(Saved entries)

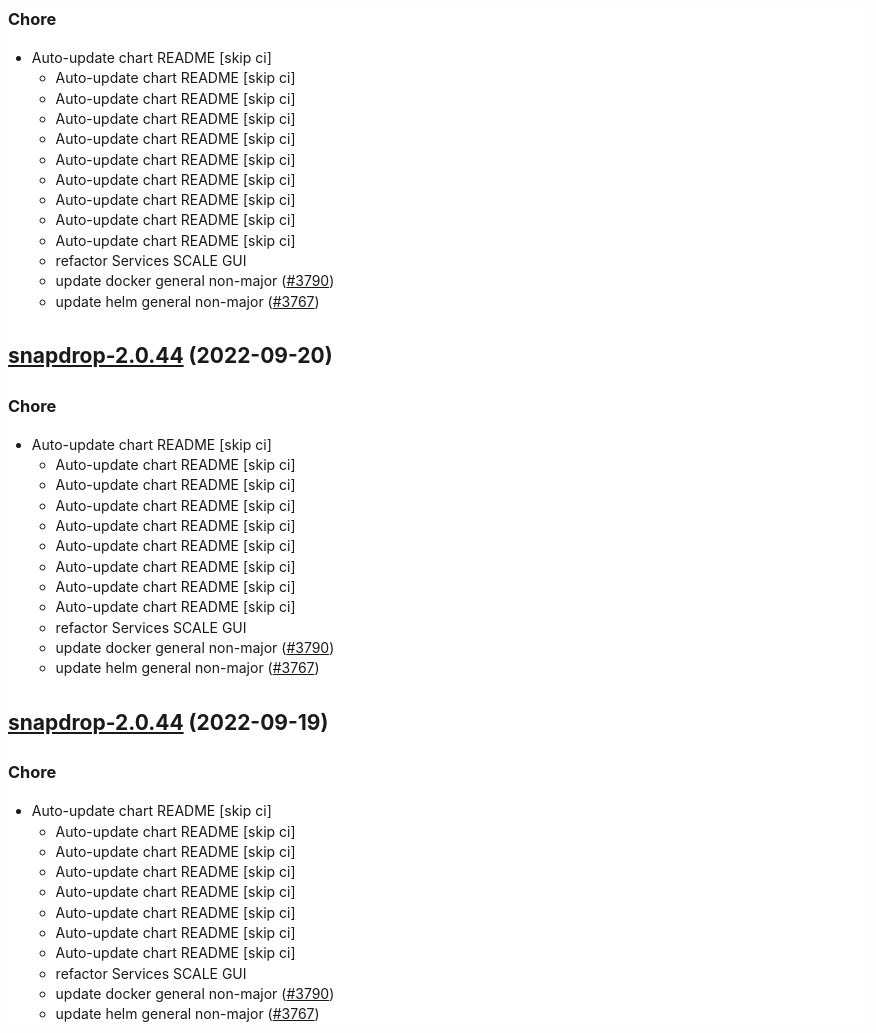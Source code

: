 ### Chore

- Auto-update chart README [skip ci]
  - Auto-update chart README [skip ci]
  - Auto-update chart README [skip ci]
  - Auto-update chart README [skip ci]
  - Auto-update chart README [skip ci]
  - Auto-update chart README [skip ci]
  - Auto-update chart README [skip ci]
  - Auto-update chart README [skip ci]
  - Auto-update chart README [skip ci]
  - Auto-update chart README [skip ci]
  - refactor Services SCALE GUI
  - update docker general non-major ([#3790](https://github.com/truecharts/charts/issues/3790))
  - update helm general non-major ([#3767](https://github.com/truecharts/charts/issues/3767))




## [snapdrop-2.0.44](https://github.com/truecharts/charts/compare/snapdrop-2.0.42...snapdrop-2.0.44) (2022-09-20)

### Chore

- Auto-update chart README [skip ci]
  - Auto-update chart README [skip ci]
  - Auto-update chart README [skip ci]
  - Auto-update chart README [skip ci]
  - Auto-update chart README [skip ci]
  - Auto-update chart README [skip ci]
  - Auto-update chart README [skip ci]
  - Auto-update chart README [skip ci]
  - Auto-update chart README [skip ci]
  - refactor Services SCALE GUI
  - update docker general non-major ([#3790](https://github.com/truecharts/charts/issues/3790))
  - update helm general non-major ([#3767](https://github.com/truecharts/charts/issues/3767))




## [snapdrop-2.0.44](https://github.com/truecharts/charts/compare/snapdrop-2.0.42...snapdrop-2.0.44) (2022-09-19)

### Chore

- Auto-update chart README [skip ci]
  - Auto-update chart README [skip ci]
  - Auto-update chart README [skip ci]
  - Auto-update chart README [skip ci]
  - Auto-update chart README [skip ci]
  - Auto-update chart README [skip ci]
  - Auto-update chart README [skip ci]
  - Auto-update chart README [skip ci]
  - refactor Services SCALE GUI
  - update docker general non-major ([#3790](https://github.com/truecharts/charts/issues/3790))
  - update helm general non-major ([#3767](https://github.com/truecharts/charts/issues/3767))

What to produce →
Which of the lines above include the string "snapdrop"? Pick them out and copy them.

Result of the exercise →
## [snapdrop-2.0.44](https://github.com/truecharts/charts/compare/snapdrop-2.0.42...snapdrop-2.0.44) (2022-09-20)
## [snapdrop-2.0.44](https://github.com/truecharts/charts/compare/snapdrop-2.0.42...snapdrop-2.0.44) (2022-09-19)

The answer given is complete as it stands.